The yellow flowers are up to 2.5 centimeters long and reach a diameter of 3 centimeters. The fruits are spherical.
Distribution, systematics and endangerment
Frailea pumila is distributed in the south of Brazil , in Uruguay , and in the northeast of Argentina . The first description as Echinocactus pygmaeus was published in 1905 by Carlos Luis Spegazzini . Nathaniel Lord Britton and Joseph Nelson Rose placed them in the genus Frailea in 1922 .

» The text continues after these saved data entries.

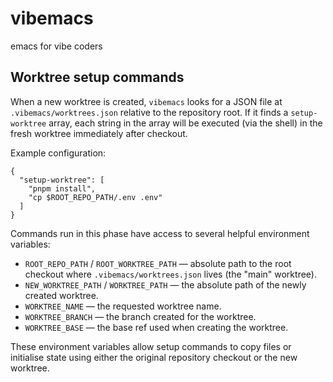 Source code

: # vibemacs

emacs for vibe coders

## Worktree setup commands

When a new worktree is created, `vibemacs` looks for a JSON file at
`.vibemacs/worktrees.json` relative to the repository root. If it finds a
`setup-worktree` array, each string in the array will be executed (via the
shell) in the fresh worktree immediately after checkout.

Example configuration:

```
{
  "setup-worktree": [
    "pnpm install",
    "cp $ROOT_REPO_PATH/.env .env"
  ]
}
```

Commands run in this phase have access to several helpful environment
variables:

- `ROOT_REPO_PATH` / `ROOT_WORKTREE_PATH` — absolute path to the root checkout
  where `.vibemacs/worktrees.json` lives (the "main" worktree).
- `NEW_WORKTREE_PATH` / `WORKTREE_PATH` — the absolute path of the newly created
  worktree.
- `WORKTREE_NAME` — the requested worktree name.
- `WORKTREE_BRANCH` — the branch created for the worktree.
- `WORKTREE_BASE` — the base ref used when creating the worktree.

These environment variables allow setup commands to copy files or initialise
state using either the original repository checkout or the new worktree.
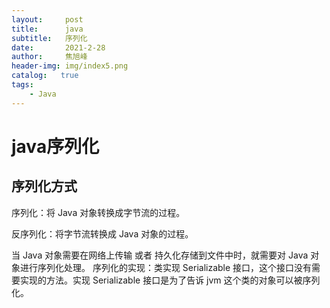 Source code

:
 ```yaml
---
layout:     post
title:      java
subtitle:   序列化
date:       2021-2-28
author:     焦旭峰
header-img: img/index5.png
catalog:   true
tags:
    - Java
---
```

# java序列化
## 序列化方式
序列化：将 Java 对象转换成字节流的过程。

反序列化：将字节流转换成 Java 对象的过程。

当 Java 对象需要在网络上传输 或者 持久化存储到文件中时，就需要对 Java 对象进行序列化处理。
序列化的实现：类实现 Serializable 接口，这个接口没有需要实现的方法。实现 Serializable 接口是为了告诉 jvm 这个类的对象可以被序列化。
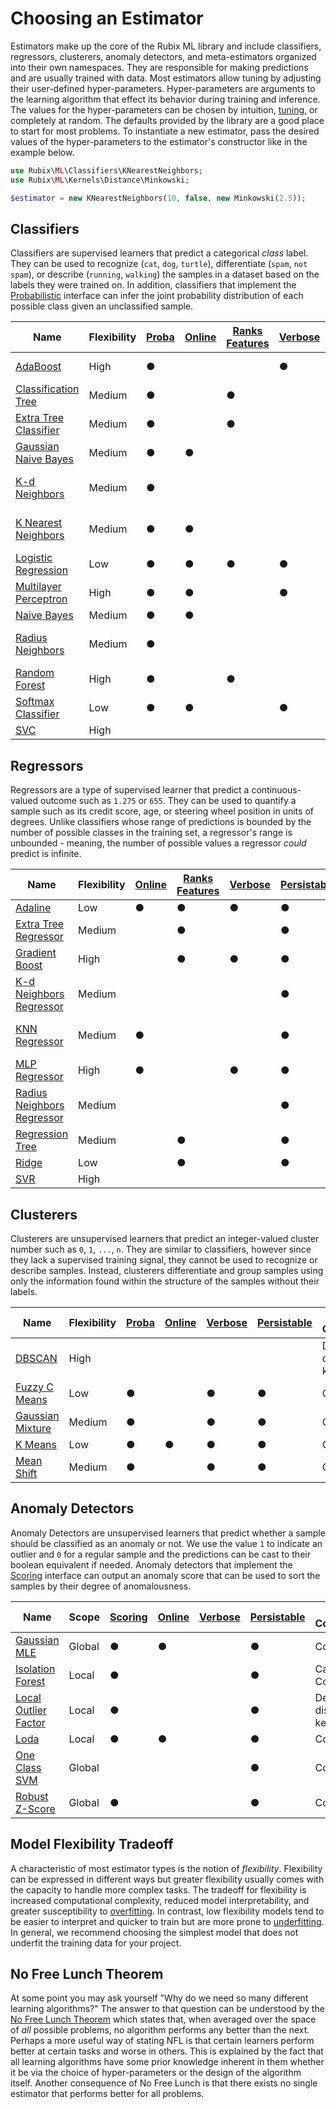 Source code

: # Choosing an Estimator
Estimators make up the core of the Rubix ML library and include classifiers, regressors, clusterers, anomaly detectors, and meta-estimators organized into their own namespaces. They are responsible for making predictions and are usually trained with data. Most estimators allow tuning by adjusting their user-defined hyper-parameters. Hyper-parameters are arguments to the learning algorithm that effect its behavior during training and inference. The values for the hyper-parameters can be chosen by intuition, [tuning](hyper-parameter-tuning.md), or completely at random. The defaults provided by the library are a good place to start for most problems. To instantiate a new estimator, pass the desired values of the hyper-parameters to the estimator's constructor like in the example below.

```php
use Rubix\ML\Classifiers\KNearestNeighbors;
use Rubix\ML\Kernels\Distance\Minkowski;

$estimator = new KNearestNeighbors(10, false, new Minkowski(2.5));
```

## Classifiers
Classifiers are supervised learners that predict a categorical *class* label. They can be used to recognize (`cat`, `dog`, `turtle`), differentiate (`spam`, `not spam`), or describe (`running`, `walking`) the samples in a dataset based on the labels they were trained on. In addition, classifiers that implement the [Probabilistic](probabilistic.md) interface can infer the joint probability distribution of each possible class given an unclassified sample.

| Name | Flexibility | [Proba](probabilistic.md) | [Online](online.md) | [Ranks Features](ranks-features.md) | [Verbose](verbose.md) | Data Compatibility |
|---|---|---|---|---|---|---|
| [AdaBoost](classifiers/adaboost.md) | High | ● | | | ● | Depends on base learner |
| [Classification Tree](classifiers/classification-tree.md) | Medium | ● | | ● | | Categorical, Continuous |
| [Extra Tree Classifier](classifiers/extra-tree-classifier.md) | Medium | ● | | ● | | Categorical, Continuous |
| [Gaussian Naive Bayes](classifiers/gaussian-naive-bayes.md) | Medium | ● | ● | | | Continuous |
| [K-d Neighbors](classifiers/kd-neighbors.md) | Medium | ● | | | | Depends on distance kernel |
| [K Nearest Neighbors](classifiers/k-nearest-neighbors.md) | Medium | ● | ● | | | Depends on distance kernel |
| [Logistic Regression](classifiers/logistic-regression.md) | Low | ● | ● | ● | ● | Continuous |
| [Multilayer Perceptron](classifiers/multilayer-perceptron.md) | High | ● | ● | | ● | Continuous |
| [Naive Bayes](classifiers/naive-bayes.md) | Medium | ● | ● | | | Categorical |
| [Radius Neighbors](classifiers/radius-neighbors.md) | Medium | ● | | | | Depends on distance kernel |
| [Random Forest](classifiers/random-forest.md) | High | ● | | ● | | Categorical, Continuous |
| [Softmax Classifier](classifiers/softmax-classifier.md) | Low | ● | ● | | ● | Continuous |
| [SVC](classifiers/svc.md) | High | | | | | Continuous |

## Regressors
Regressors are a type of supervised learner that predict a continuous-valued outcome such as `1.275` or `655`. They can be used to quantify a sample such as its credit score, age, or steering wheel position in units of degrees. Unlike classifiers whose range of predictions is bounded by the number of possible classes in the training set, a regressor's range is unbounded - meaning, the number of possible values a regressor *could* predict is infinite.

| Name | Flexibility | [Online](online.md) | [Ranks Features](ranks-features.md) | [Verbose](verbose.md) | [Persistable](persistable.md) | Data Compatibility |
|---|---|---|---|---|---|---|
| [Adaline](regressors/adaline.md) | Low | ● | ● | ● | ● | Continuous |
| [Extra Tree Regressor](regressors/extra-tree-regressor.md) | Medium | | ● | | ● | Categorical, Continuous |
| [Gradient Boost](regressors/gradient-boost.md) | High | | ● | ● | ● | Categorical, Continuous |
| [K-d Neighbors Regressor](regressors/kd-neighbors-regressor.md) | Medium | | | | ● | Depends on distance kernel |
| [KNN Regressor](regressors/knn-regressor.md) | Medium | ● | | | ● | Depends on distance kernel |
| [MLP Regressor](regressors/mlp-regressor.md) | High | ● | | ● | ● | Continuous |
| [Radius Neighbors Regressor](regressors/radius-neighbors-regressor.md) | Medium | | | | ● | Depends on distance kernerl |
| [Regression Tree](regressors/regression-tree.md) | Medium | | ● | | ● | Categorical, Continuous |
| [Ridge](regressors/ridge.md) | Low | | ● | | ● | Continuous |
| [SVR](regressors/svr.md) | High | | | | | Continuous |

## Clusterers
Clusterers are unsupervised learners that predict an integer-valued cluster number such as `0`, `1`, `...`, `n`. They are similar to classifiers, however since they lack a supervised training signal, they cannot be used to recognize or describe samples. Instead, clusterers differentiate and group samples using only the information found within the structure of the samples without their labels.

| Name | Flexibility | [Proba](probabilistic.md) | [Online](online.md) | [Verbose](verbose.md) | [Persistable](persistable.md) | Data Compatibility |
|---|---|---|---|---|---|---|
| [DBSCAN](clusterers/dbscan.md) | High | | | | | Depends on distance kernel |
| [Fuzzy C Means](clusterers/fuzzy-c-means.md) | Low | ● | | ● | ● | Continuous |
| [Gaussian Mixture](clusterers/gaussian-mixture.md) | Medium | ● | | ● | ● | Continuous |
| [K Means](clusterers/k-means.md) | Low | ● | ● | ● | ● | Continuous |
| [Mean Shift](clusterers/mean-shift.md) | Medium | ● | | ● | ● | Continuous |

## Anomaly Detectors
Anomaly Detectors are unsupervised learners that predict whether a sample should be classified as an anomaly or not. We use the value `1` to indicate an outlier and `0` for a regular sample and the predictions can be cast to their boolean equivalent if needed. Anomaly detectors that implement the [Scoring](scoring.md) interface can output an anomaly score that can be used to sort the samples by their degree of anomalousness.

| Name | Scope | [Scoring](scoring.md) | [Online](online.md) | [Verbose](verbose.md) | [Persistable](persistable.md) | Data Compatibility |
|---|---|---|---|---|---|---|
| [Gaussian MLE](anomaly-detectors/gaussian-mle.md) | Global | ● | ● | | ● | Continuous |
| [Isolation Forest](anomaly-detectors/isolation-forest.md) | Local | ● | | | ● | Categorical, Continuous |
| [Local Outlier Factor](anomaly-detectors/local-outlier-factor.md) | Local | ● | | | ● | Depends on distance kernel |
| [Loda](anomaly-detectors/loda.md) | Local | ● | ● | | ● | Continuous |
| [One Class SVM](anomaly-detectors/one-class-svm.md) | Global | | | | ● | Continuous |
| [Robust Z-Score](anomaly-detectors/robust-z-score.md) | Global | ● | | | ● | Continuous  |

## Model Flexibility Tradeoff
A characteristic of most estimator types is the notion of *flexibility*. Flexibility can be expressed in different ways but greater flexibility usually comes with the capacity to handle more complex tasks. The tradeoff for flexibility is increased computational complexity, reduced model interpretability, and greater susceptibility to [overfitting](cross-validation.md#overfitting). In contrast, low flexibility models tend to be easier to interpret and quicker to train but are more prone to [underfitting](cross-validation.md#underfitting). In general, we recommend choosing the simplest model that does not underfit the training data for your project.

## No Free Lunch Theorem
At some point you may ask yourself "Why do we need so many different learning algorithms?" The answer to that question can be understood by the [No Free Lunch Theorem](https://en.wikipedia.org/wiki/No_free_lunch_theorem) which states that, when averaged over the space of *all* possible problems, no algorithm performs any better than the next. Perhaps a more useful way of stating NFL is that certain learners perform better at certain tasks and worse in others. This is explained by the fact that all learning algorithms have some prior knowledge inherent in them whether it be via the choice of hyper-parameters or the design of the algorithm itself. Another consequence of No Free Lunch is that there exists no single estimator that performs better for all problems.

The following subspecies are distinguished:
- Frailea pygmaea subsp. pygmaea
- Frailea pygmaea subsp. albicolumnaris
In the Red List of Threatened Species of the IUCN , the species is listed as " Least Concern (LC) ". H. listed as not endangered.
proof
literature
- Edward F. Anderson : The Great Cactus Lexicon . Eugen Ulmer KG, Stuttgart 2005, ISBN 3-8001-4573-1 , p. 302-303 .
Individual evidence
- ↑ Carlos Luis Spegazzini: Cactacearum Platensium Tentamen . In: Anales del Museo Nacional de Buenos Aires . 3rd Series, Volume 4, 1905, pp. 497-498 (online) .
- ↑ The Cactaceae . Volume 3, 1922, pp. 210-211 (online) .
- ↑ Frailea pygmaea in the IUCN Red List of Threatened Species 2013.2. Posted by: Larocca, J., Machado, M. & Duarte, W., 2010. Retrieved January 19, 2014.